New Year, New Me

I know that around the end of December, people usually begin to have revelations about themselves and decide to make changes.  I’m not big on New Year’s Resolutions.  They are usually broken by January 10th, so what is the point?  I don’t make resolutions on New Year’s Eve.  Rarely do I make big life-changing decisions based on a holiday… especially not the kind that are made in haste and do not last.

Some things have become glaringly obvious to me in the past several months which I feel I do need to address:

1.  My spiritual life tanked last spring when our 14yo daughter was having a serious rebellious stage.  It was really thrown up in my face when I found myself struggling just to pray, and realizing I hadn’t been feeding myself spiritually on a regular basis in a very long time.  This has changed drastically over the course of the past 7 months since J has been at Teen Challenge.  While she has been in her insulated, Spirit-filled bubble down there at TC, the Lord has been developing my husband and I.  We have learned that to be strong, we have to lean on Him.  It’s just not an option any more.  When the harder things hit, we cling closely to Him.  It is amazing how much we have both changed.  I needed a boost in my Bible reading though, and joined the Bible in 90 Days Challenge to help with that. Boy has it!! I love it! I began with the group on January 1st, but NOT as a resolution. It is more of an “I need to be fed spiritually, so I need to do this.”  I’ve been trying to post weekly about that, so I will leave this topic for another post.
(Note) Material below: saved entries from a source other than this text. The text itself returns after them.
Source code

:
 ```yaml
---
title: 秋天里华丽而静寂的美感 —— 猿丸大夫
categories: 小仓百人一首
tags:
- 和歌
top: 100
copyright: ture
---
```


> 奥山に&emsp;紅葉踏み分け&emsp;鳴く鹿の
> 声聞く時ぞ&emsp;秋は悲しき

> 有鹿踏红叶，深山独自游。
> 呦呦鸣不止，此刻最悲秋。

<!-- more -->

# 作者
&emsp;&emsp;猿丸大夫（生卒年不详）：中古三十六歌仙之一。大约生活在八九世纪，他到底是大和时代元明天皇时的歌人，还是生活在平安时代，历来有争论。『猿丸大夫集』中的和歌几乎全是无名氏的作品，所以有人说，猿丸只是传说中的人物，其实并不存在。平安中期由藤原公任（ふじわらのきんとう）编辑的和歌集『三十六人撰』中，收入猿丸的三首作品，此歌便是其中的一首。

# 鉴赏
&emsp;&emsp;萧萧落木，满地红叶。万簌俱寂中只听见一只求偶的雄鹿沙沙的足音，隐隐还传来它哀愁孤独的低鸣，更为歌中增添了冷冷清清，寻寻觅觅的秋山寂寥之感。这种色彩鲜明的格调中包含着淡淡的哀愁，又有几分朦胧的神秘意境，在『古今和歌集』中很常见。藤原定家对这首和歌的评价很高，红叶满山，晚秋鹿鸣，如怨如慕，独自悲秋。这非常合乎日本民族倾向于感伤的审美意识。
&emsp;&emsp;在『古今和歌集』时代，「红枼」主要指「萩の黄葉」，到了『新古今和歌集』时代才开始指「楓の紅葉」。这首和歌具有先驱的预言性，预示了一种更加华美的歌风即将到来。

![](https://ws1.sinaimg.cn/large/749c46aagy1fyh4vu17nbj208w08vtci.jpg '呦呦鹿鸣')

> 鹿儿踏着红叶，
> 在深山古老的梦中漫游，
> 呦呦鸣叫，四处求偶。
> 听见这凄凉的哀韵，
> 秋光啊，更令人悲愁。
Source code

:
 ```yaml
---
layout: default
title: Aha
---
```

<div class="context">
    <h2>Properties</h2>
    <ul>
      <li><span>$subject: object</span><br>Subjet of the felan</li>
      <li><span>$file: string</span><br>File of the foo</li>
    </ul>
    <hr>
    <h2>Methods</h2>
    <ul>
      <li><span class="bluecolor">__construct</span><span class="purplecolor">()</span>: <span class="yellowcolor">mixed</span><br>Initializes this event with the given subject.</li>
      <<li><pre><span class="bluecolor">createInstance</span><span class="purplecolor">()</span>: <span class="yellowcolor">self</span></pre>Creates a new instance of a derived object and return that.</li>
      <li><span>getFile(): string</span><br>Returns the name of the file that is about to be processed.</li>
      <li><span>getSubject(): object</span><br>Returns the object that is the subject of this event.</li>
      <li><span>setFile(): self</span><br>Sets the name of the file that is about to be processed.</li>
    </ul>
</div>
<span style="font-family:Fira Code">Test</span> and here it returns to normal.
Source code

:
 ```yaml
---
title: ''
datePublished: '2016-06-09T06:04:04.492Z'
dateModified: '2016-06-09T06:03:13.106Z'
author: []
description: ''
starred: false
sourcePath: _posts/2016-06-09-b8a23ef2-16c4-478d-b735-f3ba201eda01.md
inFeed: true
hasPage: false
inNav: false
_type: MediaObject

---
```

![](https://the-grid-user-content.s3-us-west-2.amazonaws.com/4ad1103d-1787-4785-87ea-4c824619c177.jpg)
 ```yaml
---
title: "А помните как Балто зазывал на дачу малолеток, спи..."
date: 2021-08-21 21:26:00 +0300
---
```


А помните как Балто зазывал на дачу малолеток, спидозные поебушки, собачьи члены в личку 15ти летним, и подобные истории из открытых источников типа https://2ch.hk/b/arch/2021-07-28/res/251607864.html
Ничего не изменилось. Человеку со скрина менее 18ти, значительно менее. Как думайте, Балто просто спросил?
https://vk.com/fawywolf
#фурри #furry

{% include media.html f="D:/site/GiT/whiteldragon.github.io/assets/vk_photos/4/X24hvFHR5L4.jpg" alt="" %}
Suffice it to say, this area is definitely being addressed.  I am turning to mush. I find myself weeping in worship, weeping in prayer, and just weepy when I think deeply about life, whether it be happy or sad thoughts.  Jesus is my love, my fortess, deliverer, healer, and friend.

2. My health is in jeopardy. I am about 40 pounds overweight. I feel lazy, tired, and very blah physically, most of the time.  I am addressing this too, just this past two weeks, and I am getting serious about it.  I will post much more about this issue, but the plan of action is really just your basic, get-healthy plan:  Eat right, exercise regularly, drink water.  Sounds so simple, yet so challenging for me.  I am looking at myself and seeing the potential for health problems, potential for diabetes, cardiac problems, blood pressure issues, and whatever else goes along with being 40+ lbs. overweight, and I don’t want it.

3. I don’t get enough sleep. I tend to be a night owl, with my most productive time being between 8pm-1am.  This doesn’t go over well with E, as he usually is ready for bed no later than 11:00, and the alarm goes off for both of us at 6am.    Another problem with my staying up late is that I get hungry around midnight, and I don’t choose the best snacks at midnight.  Understanding my favorite time is late night, but I also need to be up & going in the morning, the only solution is that I have to go to bed earlier.  Along with this is getting my shower in the evening rather than the morning, because getting that done & getting ready eats into my Bible time before the boys get up…. and when reading 10-11 chapters each morning, I need that time to myself!

All three of these areas are big, for me.  I know that I need to work on them, eliminate some bad habits, and create some good ones that I can stick with. I need to be healthy in body, mind and spirit.

Now to him who is able to do immeasurably more than all we ask or imagine, according to his power that is at work within us,

to him be glory in the church and in Christ Jesus throughout all generations, for ever and ever!